Out Of The Ashes
Out Of The Ashes
For Vaughn Humboldt:
When fire burns across a pasture it blackens the earth but with any added moisture there are soon green shoots of grass in its place, even if the remainder is still brown. So it is with my life and it seems as if I burned myself down just to replenish the richness of my spirit. I have done this repeatedly if unintentionally but having reduced myself to bare ashes of late, so I have begun to rejuvenate also. There was a visit with old friend and a long conversation to remind me of all the wonders just out of my reach and perhaps as with the pastures I also needed the deluge of this most recent storm to refresh my spirit. Add to that a day off and then a few hours of respite today before I returned to work and I am all but restored. My life has been a joyful experience for the most part and there is truly no reason for it to be anything less, even if I forget that at times!
What is it that allows even the strongest of us to get distracted at times? Necessity seems to rule over our lives and if we are committed to our self-imposed responsibilities we can force ourselves to undertake things we would otherwise avoid. In my case there is also the added factor of substitution, of seeking a remedy for the things I lack in other pursuits, even if they be less than I really want. I have failed at this before, so I have failed again, burning myself down in the process. So I rise from the ashes also, dusting myself off even as the latest storm has cleansed the earth and I will grow from this moment on.

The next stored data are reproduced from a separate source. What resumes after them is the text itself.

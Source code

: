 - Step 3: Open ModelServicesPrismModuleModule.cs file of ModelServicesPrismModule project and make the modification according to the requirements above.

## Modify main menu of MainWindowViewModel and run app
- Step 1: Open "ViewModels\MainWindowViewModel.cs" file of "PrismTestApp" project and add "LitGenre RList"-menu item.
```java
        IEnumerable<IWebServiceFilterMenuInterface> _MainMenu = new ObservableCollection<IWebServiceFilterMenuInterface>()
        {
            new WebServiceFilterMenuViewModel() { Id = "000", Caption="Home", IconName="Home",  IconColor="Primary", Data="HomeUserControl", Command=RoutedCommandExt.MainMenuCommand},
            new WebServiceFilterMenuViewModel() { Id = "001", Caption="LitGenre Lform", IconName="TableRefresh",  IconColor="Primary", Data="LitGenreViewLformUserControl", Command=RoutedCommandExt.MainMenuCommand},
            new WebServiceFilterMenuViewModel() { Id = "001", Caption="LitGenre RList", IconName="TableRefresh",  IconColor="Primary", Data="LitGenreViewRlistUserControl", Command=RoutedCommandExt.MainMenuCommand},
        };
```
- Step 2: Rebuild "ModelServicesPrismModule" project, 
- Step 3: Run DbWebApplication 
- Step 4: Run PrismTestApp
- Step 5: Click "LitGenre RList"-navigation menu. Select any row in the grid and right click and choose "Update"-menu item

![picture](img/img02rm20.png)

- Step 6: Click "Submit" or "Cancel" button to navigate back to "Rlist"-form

Not so long ago the moon rose over the foundation of the ancient adobe house which sits so close to my own small dwelling. I say ancient but the woman I pay my rent to used to live in that room and others I know once played there also. They recall those days clearly and it puts a perspective on my life and theirs which might otherwise be lost. Theirs was a simple life in which there was a great appreciation for every aspect of their survival, as mine is also. When I perused my dwelling this morning, nothing more than a renovated school bus, I came away with an added appreciation for the warmth I have found therein. It was 11 degrees last night but only a fraction of the chill touched my life as I kept a good fire going through the night. So it would have been in that adobe room and they would have slept close to each other also. The value of such simple things can be so easily lost when we fail to reflect on them and in our rush for bigger and better things we so often lose that perspective. I was so glad to be reminded of that!
Even as I so recently burned myself down, plunging my spirit into my frustration and discouragement so I waken to a new perspective with the ground covered with fresh fallen snow and my spirit renewed by my musings. My future is my own to decide on and at no time have I ceased to move forward, I simply sent myself adrift by failing to be mindful of myself. I have often questioned why it is so easy to be taken away by the negative things and how easy it is to dwell on them while the positives stand patiently in waiting. Why can’t we keep our eyes focused on the light rather than letting the darkness shadow our thoughts? Certainly we are influenced by outside sources as well, the turning of the earth and the pull of the planets weighing in on our moods but we still have free will also. I may be empowered by the rich fullness of the moon but I have my own resources as well and I need to remember to draw on those in my time of need, it is the very reason I have honed those strengths.
The sky twinkles with clear blue and cold today and the sun reflects off of every frozen crystal of ice and snow which lies upon the earth. I might have been cold last night but I was not and I have so much that I can be grateful for, a year ago I might have frozen! Snow capped that old adobe wall and the snow crunched beneath my feet but the tender shoots of the weeds remained green through the storm. I woke refreshed and found a bed of hot coals still glowing in my wood stove, its warmth still holding back the chill of the dawn. I added a few slivers of wood and it soon burst back to flames, life is good. It is those subtle reminders which fire my spirit and restore the balance that has too often eluded me of late. I need to remember that and as the ashes replenish the fire scorched earth so I need to grow again also! I am off to a good start.